- [TASK PROMPT]
If a line in the entries below includes the string "printNome", copy it out.

Plain-text document sources:
● ● ●

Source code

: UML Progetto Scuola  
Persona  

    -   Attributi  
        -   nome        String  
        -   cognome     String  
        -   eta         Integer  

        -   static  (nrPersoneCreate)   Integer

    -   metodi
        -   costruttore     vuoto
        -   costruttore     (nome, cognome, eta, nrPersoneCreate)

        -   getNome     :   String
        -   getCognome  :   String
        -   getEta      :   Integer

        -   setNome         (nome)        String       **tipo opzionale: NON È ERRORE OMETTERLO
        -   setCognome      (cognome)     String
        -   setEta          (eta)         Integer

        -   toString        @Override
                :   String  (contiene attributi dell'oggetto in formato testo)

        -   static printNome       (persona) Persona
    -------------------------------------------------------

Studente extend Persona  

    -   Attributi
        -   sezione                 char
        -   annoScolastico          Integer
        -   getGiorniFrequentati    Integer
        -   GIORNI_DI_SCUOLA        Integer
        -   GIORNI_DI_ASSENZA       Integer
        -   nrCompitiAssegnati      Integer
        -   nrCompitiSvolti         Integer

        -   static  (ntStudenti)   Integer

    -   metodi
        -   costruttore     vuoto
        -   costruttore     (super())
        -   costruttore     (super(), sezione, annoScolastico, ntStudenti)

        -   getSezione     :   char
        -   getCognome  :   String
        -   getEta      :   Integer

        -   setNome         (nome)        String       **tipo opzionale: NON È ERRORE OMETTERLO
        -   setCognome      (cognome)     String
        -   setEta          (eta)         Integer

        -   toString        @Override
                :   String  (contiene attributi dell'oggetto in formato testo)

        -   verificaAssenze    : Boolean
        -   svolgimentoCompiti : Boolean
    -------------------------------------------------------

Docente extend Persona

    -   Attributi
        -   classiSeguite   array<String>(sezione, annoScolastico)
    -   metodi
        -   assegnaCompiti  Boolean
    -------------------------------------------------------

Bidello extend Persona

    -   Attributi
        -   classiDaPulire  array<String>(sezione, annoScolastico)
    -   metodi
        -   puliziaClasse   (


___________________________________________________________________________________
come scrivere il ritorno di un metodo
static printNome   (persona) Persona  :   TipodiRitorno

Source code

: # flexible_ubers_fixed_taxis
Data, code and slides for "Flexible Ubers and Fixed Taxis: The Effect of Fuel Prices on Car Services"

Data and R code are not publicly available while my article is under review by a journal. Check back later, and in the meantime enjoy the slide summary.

● ● ●

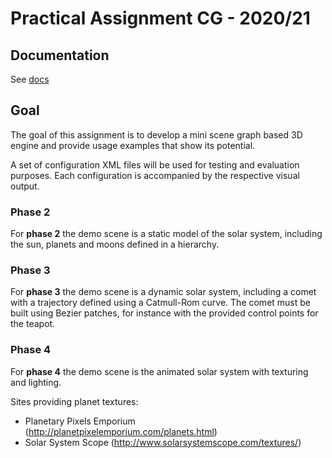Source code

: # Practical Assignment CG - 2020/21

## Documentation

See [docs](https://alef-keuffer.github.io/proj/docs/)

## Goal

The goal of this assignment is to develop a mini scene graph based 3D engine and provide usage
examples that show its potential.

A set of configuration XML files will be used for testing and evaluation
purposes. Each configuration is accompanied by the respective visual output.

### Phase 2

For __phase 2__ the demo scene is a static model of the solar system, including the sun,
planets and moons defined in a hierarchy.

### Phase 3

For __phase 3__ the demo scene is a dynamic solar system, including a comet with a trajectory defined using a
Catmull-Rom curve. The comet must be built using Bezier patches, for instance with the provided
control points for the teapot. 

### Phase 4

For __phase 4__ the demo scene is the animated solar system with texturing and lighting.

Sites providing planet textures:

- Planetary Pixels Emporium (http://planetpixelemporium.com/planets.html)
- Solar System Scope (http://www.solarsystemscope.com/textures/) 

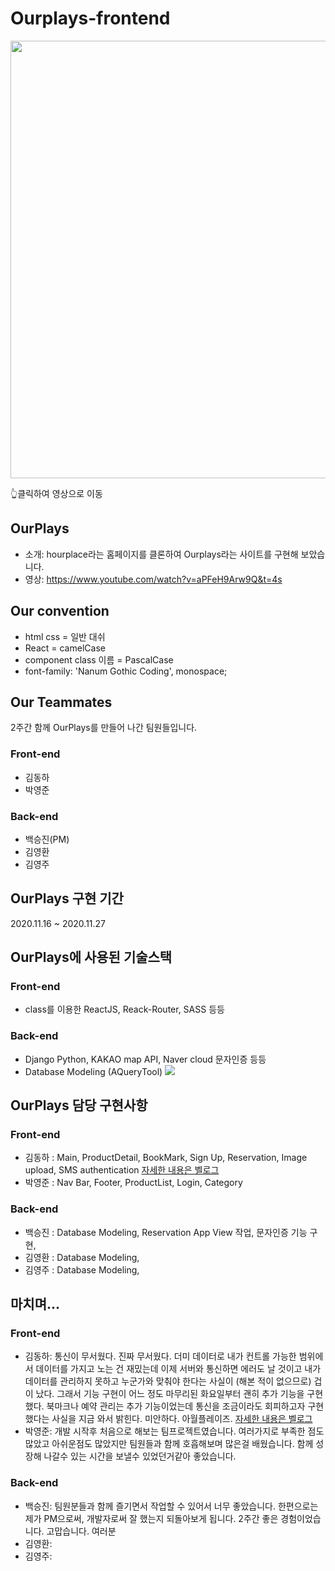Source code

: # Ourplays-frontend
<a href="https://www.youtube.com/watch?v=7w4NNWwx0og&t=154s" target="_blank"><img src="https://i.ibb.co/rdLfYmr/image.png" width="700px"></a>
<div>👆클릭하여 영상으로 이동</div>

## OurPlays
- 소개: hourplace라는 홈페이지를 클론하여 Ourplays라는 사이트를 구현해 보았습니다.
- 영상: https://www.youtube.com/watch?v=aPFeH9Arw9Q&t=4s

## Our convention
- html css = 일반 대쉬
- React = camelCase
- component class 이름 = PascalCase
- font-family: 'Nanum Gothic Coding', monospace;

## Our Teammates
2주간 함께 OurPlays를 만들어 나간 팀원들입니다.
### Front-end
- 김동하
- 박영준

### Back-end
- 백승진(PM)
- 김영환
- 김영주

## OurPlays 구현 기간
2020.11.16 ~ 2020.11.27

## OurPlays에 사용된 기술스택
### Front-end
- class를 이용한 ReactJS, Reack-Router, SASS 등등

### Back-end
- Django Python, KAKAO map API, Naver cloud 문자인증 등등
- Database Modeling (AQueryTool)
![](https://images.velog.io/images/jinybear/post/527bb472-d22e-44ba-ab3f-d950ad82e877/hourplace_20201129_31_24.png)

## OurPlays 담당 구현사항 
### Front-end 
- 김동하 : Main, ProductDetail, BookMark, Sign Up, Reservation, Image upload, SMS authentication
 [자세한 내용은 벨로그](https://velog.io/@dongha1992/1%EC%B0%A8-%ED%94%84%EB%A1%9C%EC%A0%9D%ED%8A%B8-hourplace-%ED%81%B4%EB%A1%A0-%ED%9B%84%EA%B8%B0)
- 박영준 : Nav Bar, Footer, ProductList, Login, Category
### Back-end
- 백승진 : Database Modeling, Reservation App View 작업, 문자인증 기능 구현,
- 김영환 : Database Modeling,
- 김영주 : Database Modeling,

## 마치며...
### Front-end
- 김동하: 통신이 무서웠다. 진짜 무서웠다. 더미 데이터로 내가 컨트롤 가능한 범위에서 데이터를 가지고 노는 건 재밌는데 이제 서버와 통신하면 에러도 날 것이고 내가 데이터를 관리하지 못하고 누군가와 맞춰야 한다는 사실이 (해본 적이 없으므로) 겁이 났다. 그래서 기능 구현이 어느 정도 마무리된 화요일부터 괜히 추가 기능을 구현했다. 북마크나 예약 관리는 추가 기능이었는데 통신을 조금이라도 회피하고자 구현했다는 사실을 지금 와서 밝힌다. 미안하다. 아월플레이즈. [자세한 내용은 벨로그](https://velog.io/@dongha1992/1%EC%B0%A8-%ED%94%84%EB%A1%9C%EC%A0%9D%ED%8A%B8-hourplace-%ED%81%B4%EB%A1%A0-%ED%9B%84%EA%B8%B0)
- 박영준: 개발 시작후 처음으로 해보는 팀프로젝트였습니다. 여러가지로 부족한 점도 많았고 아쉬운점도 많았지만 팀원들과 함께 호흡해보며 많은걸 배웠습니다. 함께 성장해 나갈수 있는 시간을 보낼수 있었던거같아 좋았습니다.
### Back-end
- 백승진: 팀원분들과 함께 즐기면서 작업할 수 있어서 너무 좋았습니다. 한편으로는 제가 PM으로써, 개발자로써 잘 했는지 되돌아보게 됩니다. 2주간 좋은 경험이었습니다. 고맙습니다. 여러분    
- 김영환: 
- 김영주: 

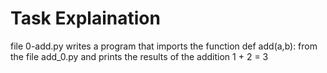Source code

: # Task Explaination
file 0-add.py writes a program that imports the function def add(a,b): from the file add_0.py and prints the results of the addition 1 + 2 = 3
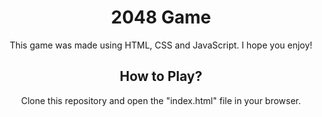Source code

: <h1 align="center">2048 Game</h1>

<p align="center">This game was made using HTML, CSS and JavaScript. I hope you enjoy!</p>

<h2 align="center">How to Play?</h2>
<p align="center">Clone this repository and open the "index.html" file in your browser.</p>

● ● ●

- [WRITTEN REPLY]
        -   static printNome       (persona) Persona
static printNome   (persona) Persona  :   TipodiRitorno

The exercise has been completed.